Lei 1. A lei da transformação das mudanças quantitativas em mudanças qualitativas e vice-versa

Mudanças quantitativas que precedem mudanças qualitativas parecem ser o processo geral mais simples. Apesar da simplicidade aparente, a conexão dialética entre as mudanças quantitativas e qualitativas está sempre presente. Qual quer mudança quantitativa provém de uma mudança qualitativa, ao mesmo tempo, as mudanças quantitativas resultam em mudanças qualitativas. O crescimento quantitativo da temperatura da água em um vaso é um resultado da adição de energia térmica produzida através da transformação da substância de uma forma a outra (por exemplo, por meio da combustão química). Mudanças na temperatura da água podem sempre conduzir a algum efeito físico qualitativo (desencadeando um controle termostático, fervendo, etc.).

A relação entre quantidade e qualidade é aquela dos opostos relativos. Por exemplo, o número 2 estabelece uma identidade quantitativa entre os pares de objetos de qualidades diferentes. Refere-se a uma posição em sequência ordenada entre conjuntos de objetos de qualidades diferentes. Dessa maneira, a quantidade destrói a qualidade e ainda preserva um aspecto do objeto ou do conjunto de objetos.

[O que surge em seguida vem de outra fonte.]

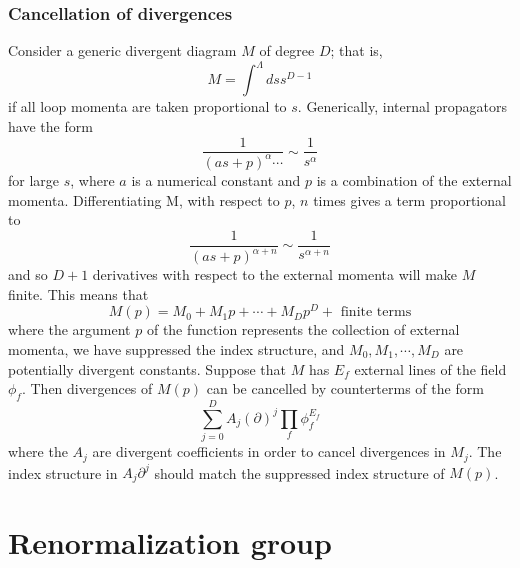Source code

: \subsubsection{Cancellation of divergences}
Consider a generic divergent diagram $M$ of degree $D$; that is,
\[M = \int^{\Lambda} ds s^{D-1}\]
if all loop momenta are taken proportional to $s$. Generically, internal propagators have the form
\[\frac{1}{(as+p)^{\alpha}\cdots} \sim \frac{1}{s^{\alpha}}\]
for large $s$, where $a$ is a numerical constant and $p$ is a combination of the external momenta. Differentiating M,
with respect to $p$, $n$ times gives a term proportional to
\[\frac{1}{(as+p)^{\alpha+n}} \sim \frac{1}{s^{\alpha + n}} \]
and so $D+1$ derivatives with respect to the external momenta will make $M$ finite. This means that
\[M(p) = M_0 + M_1 p + \cdots + M_D p^D + \mbox{ finite terms}\]
where the argument $p$ of the function represents the collection of external momenta, we have suppressed the index structure, and $M_0,M_1,\cdots,M_D$ are potentially divergent constants. Suppose that $M$ has $E_f$ external lines of the field $\phi_f$. Then divergences of $M(p)$ can be cancelled by counterterms of the form
\[\sum_{j=0}^D A_j (\partial)^j \prod_f \phi_f^{E_f}\]
where the $A_j$ are divergent coefficients in order to cancel divergences in $M_j$. The index structure in $A_j \partial^j$ should
match the suppressed index structure of $M(p)$.

\section{Renormalization group}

Por essa razão, Hegel caracterizou a quantidade como uma qualidade sublocada, isto é, qualidade negada. A lei da transformação de mudanças quantitativas em mudanças qualitativas expressa a transformação de um polo, a quantidade, em seu oposto dialético, a qualidade, e vice-versa. A transformação qualitativa domina a caracterização do processo, já que é a qualidade que, no fundo, distingue um dado sistema ou objeto de outros sistemas ou objetos. Ela é um produto das contradições dentro do objeto ou sistema e dos processos provenientes dessas contradições.

Lei 2. A lei da unidade e a luta dos opostos

A primeira lei revela o vínculo necessário entre os aspectos quantitativos e qualitativos em qualquer processo de mudança. A segunda lei revela o papel das contradições como a mola em qualquer processo. Em sua conexão dialética como uma unidade e luta de opostos, as contradições representam aspectos opostos e tendências que se afirmam e se negam reciprocamente. A unidade e a interpenetração dos opostos, enquanto constituintes da mola por trás da mudança são, também, a base para a estabilidade relativa de qualquer sistema material. Consequentemente, a análise de qualquer processo requer a investigação de um número de níveis de unidades e luta de opostos.

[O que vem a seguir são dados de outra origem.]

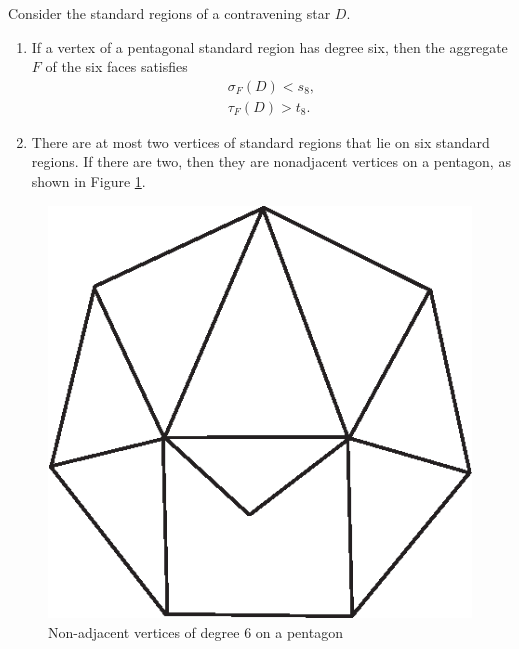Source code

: \begin{lemma}
    \label{lemma:aggregate6}
    Consider the standard regions of a contravening star $D$.
    \begin{enumerate}
    \item If a vertex of a pentagonal standard region has degree six,
    then the aggregate $F$ of the six faces satisfies
            $$
            \begin{array}{lll}
            \sigma_F(D) < s_8,\\
            \tau_F(D) > t_8.
            \end{array}
            $$
    \item There are at most two vertices of standard regions
    that lie on six standard regions.   If
        there are two, then they are nonadjacent vertices on a
        pentagon, as shown in Figure \ref{fig:doubledegree6}.
    \end{enumerate}
\end{lemma}
\begin{figure}[htb]
  \centering
  \includegraphics{PS/doubledegree6.eps}
  \caption{Non-adjacent vertices of degree $6$ on a pentagon}
  \label{fig:doubledegree6}
\end{figure}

Apesar de um ou mais conjuntos de opostos serem responsáveis pela estabilidade relativa do sistema, não significa necessariamente que os opostos constituam um equilíbrio estático ou um equilíbrio de forças e tendências. O comportamento específico ou desenvolvimento posterior de um sistema pode ser decisivamente formado por mudanças nas intensidades relativas dos opostos, ou por meio da intensidade crescente de novas contradições desenvolvidas dentro do sistema. O crescimento da força das classes trabalhadoras na sociedade capitalista é um exemplo daquele, enquanto o crescimento das relações capitalistas de produção em uma sociedade feudal é um exemplo deste. A lei 1 pode ser vista como um caso particular da lei 2. Isso, porém, não elimina a necessidade de se ter a lei 1 como uma das leis fundamentais da dia lética materialista, já que a lei 1 forma a base para a operação da lei 2, enquanto, ao mesmo tempo, constitui uma expressão particular da lei 2. Considere, por exemplo, o problema da estabilidade de um sistema em relação à unidade dialética dos dois opostos dialéticos: forma e conteúdo. A física nuclear trata de um problema desse tipo quando considera o efeito da absorção de nêutrons lentos na estabilidade do núcleo. Em um modelo comumente usado, cada núcleo é considerado como sendo constituído de um certo número de prótons e de um certo número de nêutrons. Se um nêutron adicional é absorvido, o resultado dessa mudança quantitativa no número de nêutrons será um isótopo estável, um isótopo radiativo, ou será a quebra do núcleo via uma fissão nuclear. O que ocorrer vai depender do modo como a forma vai se ajustar ao conteúdo quantitativamente modificado.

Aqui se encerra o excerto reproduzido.